» **Problem to solve**: Pull every "NetworkObjects" line out of the data below.
*** Opening Material provided ***
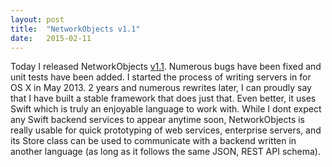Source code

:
 ```yaml
---
layout: post
title:  "NetworkObjects v1.1"
date:   2015-02-11
---
```


Today I released NetworkObjects [v1.1][releaselink]. Numerous bugs have been fixed and unit tests have been added. I started the process of writing servers in for OS X in May 2013. 2 years and numerous rewrites later, I can proudly say that I have built a stable framework that does just that. Even better, it uses Swift which is truly an enjoyable language to work with. While I dont expect any Swift backend services to appear anytime soon, NetworkObjects is really usable for quick prototyping of web services, enterprise servers, and its Store class can be used to communicate with a backend written in another language (as long as it follows the same JSON, REST API schema).

[releaselink]: https://github.com/colemancda/NetworkObjects/releases/tag/1.1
*** Closing Material provided ***
» **Exercise output**:
title:  "NetworkObjects v1.1"
Today I released NetworkObjects [v1.1][releaselink]. Numerous bugs have been fixed and unit tests have been added. I started the process of writing servers in for OS X in May 2013. 2 years and numerous rewrites later, I can proudly say that I have built a stable framework that does just that. Even better, it uses Swift which is truly an enjoyable language to work with. While I dont expect any Swift backend services to appear anytime soon, NetworkObjects is really usable for quick prototyping of web services, enterprise servers, and its Store class can be used to communicate with a backend written in another language (as long as it follows the same JSON, REST API schema).
[releaselink]: https://github.com/colemancda/NetworkObjects/releases/tag/1.1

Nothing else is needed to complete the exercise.